Stored data
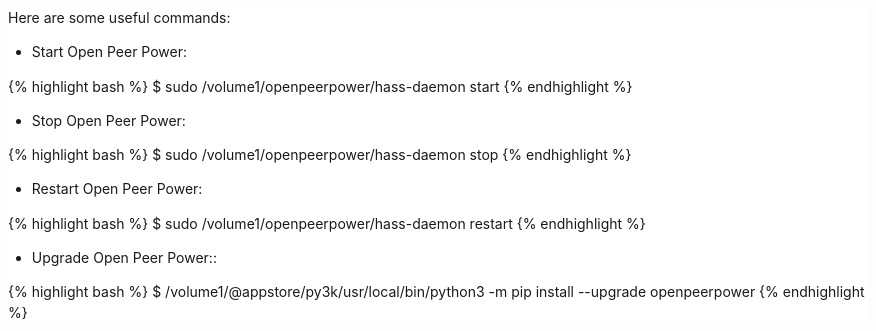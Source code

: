 Here are some useful commands:

- Start Open Peer Power:

{% highlight bash %}
$ sudo /volume1/openpeerpower/hass-daemon start
{% endhighlight %}

- Stop Open Peer Power:

{% highlight bash %}
$ sudo /volume1/openpeerpower/hass-daemon stop
{% endhighlight %}

- Restart Open Peer Power:

{% highlight bash %}
$ sudo /volume1/openpeerpower/hass-daemon restart
{% endhighlight %}

- Upgrade Open Peer Power::

{% highlight bash %}
$  /volume1/@appstore/py3k/usr/local/bin/python3 -m pip install --upgrade openpeerpower
{% endhighlight %}
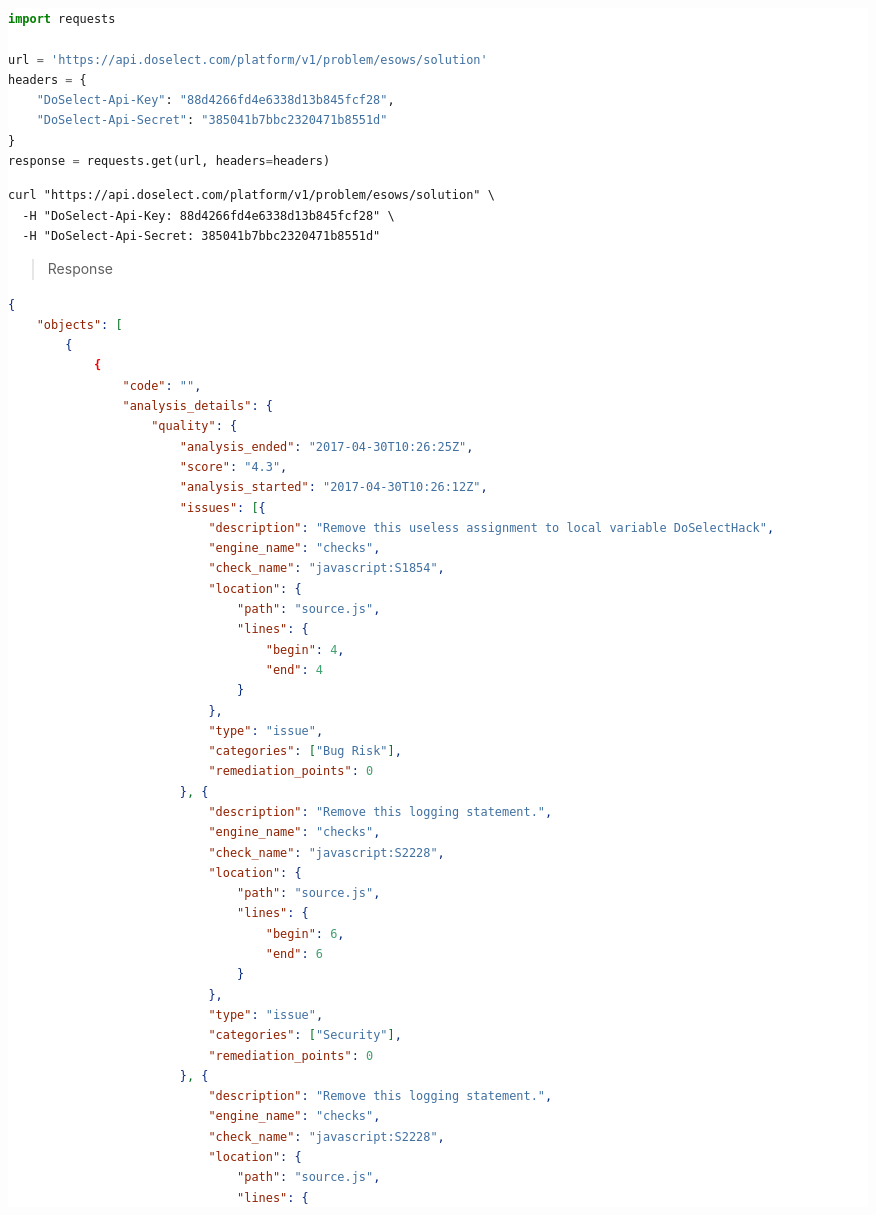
 ```python
import requests

url = 'https://api.doselect.com/platform/v1/problem/esows/solution'
headers = {
    "DoSelect-Api-Key": "88d4266fd4e6338d13b845fcf28",
    "DoSelect-Api-Secret": "385041b7bbc2320471b8551d"
}
response = requests.get(url, headers=headers)
```

```shell
curl "https://api.doselect.com/platform/v1/problem/esows/solution" \
  -H "DoSelect-Api-Key: 88d4266fd4e6338d13b845fcf28" \
  -H "DoSelect-Api-Secret: 385041b7bbc2320471b8551d"
```

> Response

```json
{
    "objects": [
        {
            {
                "code": "",
                "analysis_details": {
                    "quality": {
                        "analysis_ended": "2017-04-30T10:26:25Z",
                        "score": "4.3",
                        "analysis_started": "2017-04-30T10:26:12Z",
                        "issues": [{
                            "description": "Remove this useless assignment to local variable DoSelectHack",
                            "engine_name": "checks",
                            "check_name": "javascript:S1854",
                            "location": {
                                "path": "source.js",
                                "lines": {
                                    "begin": 4,
                                    "end": 4
                                }
                            },
                            "type": "issue",
                            "categories": ["Bug Risk"],
                            "remediation_points": 0
                        }, {
                            "description": "Remove this logging statement.",
                            "engine_name": "checks",
                            "check_name": "javascript:S2228",
                            "location": {
                                "path": "source.js",
                                "lines": {
                                    "begin": 6,
                                    "end": 6
                                }
                            },
                            "type": "issue",
                            "categories": ["Security"],
                            "remediation_points": 0
                        }, {
                            "description": "Remove this logging statement.",
                            "engine_name": "checks",
                            "check_name": "javascript:S2228",
                            "location": {
                                "path": "source.js",
                                "lines": {
```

## Aim of the exercise
Reproduce all of the records above exactly, but exclude the pictures.

## Written solution
Source code

: Here are some useful commands:

- Start Open Peer Power:

{% highlight bash %}
$ sudo /volume1/openpeerpower/hass-daemon start
{% endhighlight %}

- Stop Open Peer Power:

{% highlight bash %}
$ sudo /volume1/openpeerpower/hass-daemon stop
{% endhighlight %}

- Restart Open Peer Power:

{% highlight bash %}
$ sudo /volume1/openpeerpower/hass-daemon restart
{% endhighlight %}

- Upgrade Open Peer Power::

{% highlight bash %}
$  /volume1/@appstore/py3k/usr/local/bin/python3 -m pip install --upgrade openpeerpower
{% endhighlight %}
 ```python
import requests

url = 'https://api.doselect.com/platform/v1/problem/esows/solution'
headers = {
    "DoSelect-Api-Key": "88d4266fd4e6338d13b845fcf28",
    "DoSelect-Api-Secret": "385041b7bbc2320471b8551d"
}
response = requests.get(url, headers=headers)
```

```shell
curl "https://api.doselect.com/platform/v1/problem/esows/solution" \
  -H "DoSelect-Api-Key: 88d4266fd4e6338d13b845fcf28" \
  -H "DoSelect-Api-Secret: 385041b7bbc2320471b8551d"
```

> Response

```json
{
    "objects": [
        {
            {
                "code": "",
                "analysis_details": {
                    "quality": {
                        "analysis_ended": "2017-04-30T10:26:25Z",
                        "score": "4.3",
                        "analysis_started": "2017-04-30T10:26:12Z",
                        "issues": [{
                            "description": "Remove this useless assignment to local variable DoSelectHack",
                            "engine_name": "checks",
                            "check_name": "javascript:S1854",
                            "location": {
                                "path": "source.js",
                                "lines": {
                                    "begin": 4,
                                    "end": 4
                                }
                            },
                            "type": "issue",
                            "categories": ["Bug Risk"],
                            "remediation_points": 0
                        }, {
                            "description": "Remove this logging statement.",
                            "engine_name": "checks",
                            "check_name": "javascript:S2228",
                            "location": {
                                "path": "source.js",
                                "lines": {
                                    "begin": 6,
                                    "end": 6
                                }
                            },
                            "type": "issue",
                            "categories": ["Security"],
                            "remediation_points": 0
                        }, {
                            "description": "Remove this logging statement.",
                            "engine_name": "checks",
                            "check_name": "javascript:S2228",
                            "location": {
                                "path": "source.js",
                                "lines": {
```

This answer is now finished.